Ele colocou o sal, moderado — Mônica não gostava de pipoca muito salgada. Na sala, encontrou-a zarpeando pelos canais, sem realmente decidir o que assistir. Ela o olhou de canto, um gesto rápido, sem dizer nada. O silêncio preenchia a sala, como se fosse o verdadeiro protagonista da cena. Pedro fez um gesto para pedir o controle remoto; ela o entregou sem falar. Ele encontrou um filme novo no catálogo, daqueles meio bobos, que se assiste sem muita expectativa e, no dia seguinte, recomenda a alguém sem lembrar direito do que se tratava. Mônica confirmou com um aceno e mastigou em silêncio.
O filme era uma confusão de cenas dramáticas, mortes repentinas, cachorros feridos, cavalos caindo… uma bagunça de emoções. E eles? Que espetáculo era o deles? No meio da trama, do nada, o protagonista colocou a mão na perna da mulher na tela, e ela o guiou sem cerimônia para as suas partes íntimas. Na tela, a intimidade parecia forçada. E Pedro, ali, deitado ao lado de Mônica, percebeu que aquele gesto sem emoção não era só dos personagens.

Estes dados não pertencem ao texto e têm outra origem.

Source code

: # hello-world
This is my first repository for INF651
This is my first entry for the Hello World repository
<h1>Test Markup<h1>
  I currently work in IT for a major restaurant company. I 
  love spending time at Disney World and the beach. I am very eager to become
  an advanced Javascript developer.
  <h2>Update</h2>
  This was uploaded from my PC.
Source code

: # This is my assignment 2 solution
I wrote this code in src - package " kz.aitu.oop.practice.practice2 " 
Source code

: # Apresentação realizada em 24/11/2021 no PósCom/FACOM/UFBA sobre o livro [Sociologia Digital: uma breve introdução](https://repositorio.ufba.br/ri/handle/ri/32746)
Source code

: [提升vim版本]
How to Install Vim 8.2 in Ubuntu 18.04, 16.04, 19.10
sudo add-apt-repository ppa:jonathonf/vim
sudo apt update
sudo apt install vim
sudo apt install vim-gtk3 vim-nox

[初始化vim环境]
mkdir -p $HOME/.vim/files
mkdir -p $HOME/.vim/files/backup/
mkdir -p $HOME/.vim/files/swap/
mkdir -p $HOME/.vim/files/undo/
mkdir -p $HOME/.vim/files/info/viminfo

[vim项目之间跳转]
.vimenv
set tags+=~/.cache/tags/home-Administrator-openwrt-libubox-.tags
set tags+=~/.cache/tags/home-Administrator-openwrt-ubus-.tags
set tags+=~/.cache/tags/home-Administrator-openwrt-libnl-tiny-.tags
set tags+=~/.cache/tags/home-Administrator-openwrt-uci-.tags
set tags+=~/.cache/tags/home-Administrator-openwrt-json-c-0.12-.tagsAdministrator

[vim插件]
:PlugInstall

O filme acabou. Os créditos começaram a subir, mas Mônica insistiu que deveria haver uma cena pós-crédito. Pedro suspirou, impaciente. “Será que até filme ruim precisa de cena extra?”, pensou, mas não disse nada. Remexeu a tigela de pipoca em busca de algum grão esquecido e encontrou apenas os que não estouraram. Pegou alguns e mastigou, saboreando o sal e a manteiga agarrados a eles. A percepção anterior voltou com força: ele não queria mais viver de sobras.
Então, as palavras escaparam antes que ele pudesse se conter: — Quero me separar.

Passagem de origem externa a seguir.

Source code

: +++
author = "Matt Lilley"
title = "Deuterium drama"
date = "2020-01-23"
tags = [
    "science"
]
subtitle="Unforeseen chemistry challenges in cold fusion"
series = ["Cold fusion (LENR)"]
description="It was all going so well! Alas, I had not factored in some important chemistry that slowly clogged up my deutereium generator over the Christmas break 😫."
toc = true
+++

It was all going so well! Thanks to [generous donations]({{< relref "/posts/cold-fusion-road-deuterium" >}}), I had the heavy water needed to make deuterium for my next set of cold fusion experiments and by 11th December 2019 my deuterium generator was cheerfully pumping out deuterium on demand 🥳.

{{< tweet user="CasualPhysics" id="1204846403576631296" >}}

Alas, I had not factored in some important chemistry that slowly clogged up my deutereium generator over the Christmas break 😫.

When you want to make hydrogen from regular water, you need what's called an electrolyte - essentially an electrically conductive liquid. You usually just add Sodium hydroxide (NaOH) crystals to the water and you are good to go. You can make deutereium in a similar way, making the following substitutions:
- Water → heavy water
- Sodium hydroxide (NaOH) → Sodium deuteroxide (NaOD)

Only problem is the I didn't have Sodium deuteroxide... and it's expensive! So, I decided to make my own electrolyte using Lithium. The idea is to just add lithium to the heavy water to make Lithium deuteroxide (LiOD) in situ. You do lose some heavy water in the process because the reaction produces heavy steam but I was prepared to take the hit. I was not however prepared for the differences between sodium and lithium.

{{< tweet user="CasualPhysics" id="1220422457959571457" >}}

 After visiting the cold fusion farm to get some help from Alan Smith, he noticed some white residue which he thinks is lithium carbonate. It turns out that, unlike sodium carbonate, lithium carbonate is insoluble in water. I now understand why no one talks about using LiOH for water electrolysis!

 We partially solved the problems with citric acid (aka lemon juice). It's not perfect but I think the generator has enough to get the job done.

Mônica permaneceu em silêncio, o que soou quase como um ato dramático, até que respondeu apenas: — Ah…
Como Mônica já sabia, a cena pós-crédito viria mesmo. Sentados na cama, discutiram os detalhes do término. Pedro achava que seria mais fácil se a decisão tivesse acontecido no calor de uma briga, entre gritos e pratos quebrados. Mas eles não tinham pratos sujos, nem brigas acaloradas. Nada. Mesmo nas noites em que Pedro saía e não voltava, Mônica não perguntava, e ele também sabia que ela saía com as amigas. Suas contas eram separadas, cada um tinha seu carro e sua própria casa, e a do Pedro, alugada, cobria todas as despesas do casal, ainda com uma sobra para a conta conjunta. Sem filhos, sem gatos, sem dívidas. Tudo cuidadosamente organizado.
Mônica, então, propôs fazerem uma lista das coisas que cada um não gostaria de abrir mão. Ela abriu uma gaveta e, em um movimento rápido, tirou duas cadernetas, como se já tivesse planejado tudo. Pedro aceitou a caderneta e a encarou por um instante, mas desviou o olhar, como quem assiste a uma cena sem se envolver.

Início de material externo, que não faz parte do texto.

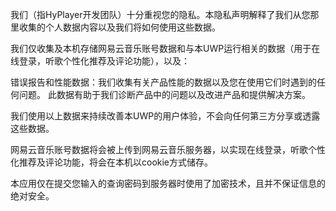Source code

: 我们（指HyPlayer开发团队）十分重视您的隐私。本隐私声明解释了我们从您那里收集的个人数据内容以及我们将如何使用这些数据。

我们仅收集及本机存储网易云音乐账号数据和与本UWP运行相关的数据（用于在线登录，听歌个性化推荐及评论功能），以及：

错误报告和性能数据：我们收集有关产品性能的数据以及您在使用它们时遇到的任何问题。 此数据有助于我们诊断产品中的问题以及改进产品和提供解决方案。

我们使用以上数据来持续改善本UWP的用户体验，不会向任何第三方分享或透露这些数据。

网易云音乐账号数据将会被上传到网易云音乐服务器，以实现在线登录，听歌个性化推荐及评论功能，将会在本机以cookie方式储存。

​    本应用仅在提交您输入的查询密码到服务器时使用了加密技术，且并不保证信息的绝对安全。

Eles começaram a escrever. Pedro listou dez itens; Mônica também. Mas o impasse surgiu: quem começaria a falar?
— Você começa. — Pedro sugeriu.
— Não, você. — ela retrucou.
Após uma breve hesitação, falaram ao mesmo tempo: — A tele… — disseram juntos.
— A televisão é minha! — disse Mônica, rindo, quebrando a tensão por um segundo.
— Compramos juntos. — Pedro rebateu, tentando não sorrir.
— Mas eu passo mais tempo assistindo nela do que você. — ela argumentou, com um olhar decidido.
Pedro fez uma pausa e suspirou: — Tá bem. Pode ficar.
— Posso mesmo?
— Pode. — finalizou ele, resignado.
A tela da TV já estava preta, sem música, e o único som que restava era o da respiração dos dois no quarto silencioso.
— Já está tarde… Acho que devíamos dormir. — disse Mônica, em tom quase de despedida.
Pedro concordou, largando a caderneta na mesinha ao lado. Ela apagou a luz. O que ele não sabia era que Mônica não tinha escrito dez pontos — apenas um, que não tinha nada a ver com a TV. Na sua caderneta, só havia o nome de Pedro, e o pensamento dele, aquele único ponto que não anotou, era o nome dela.
No escuro, Pedro refletiu: a partir de agora, só compraria pipoca de micro-ondas. Afinal, a vida pode até confundir, mas ele não deixaria mais grãos não estourados estragar seu filme.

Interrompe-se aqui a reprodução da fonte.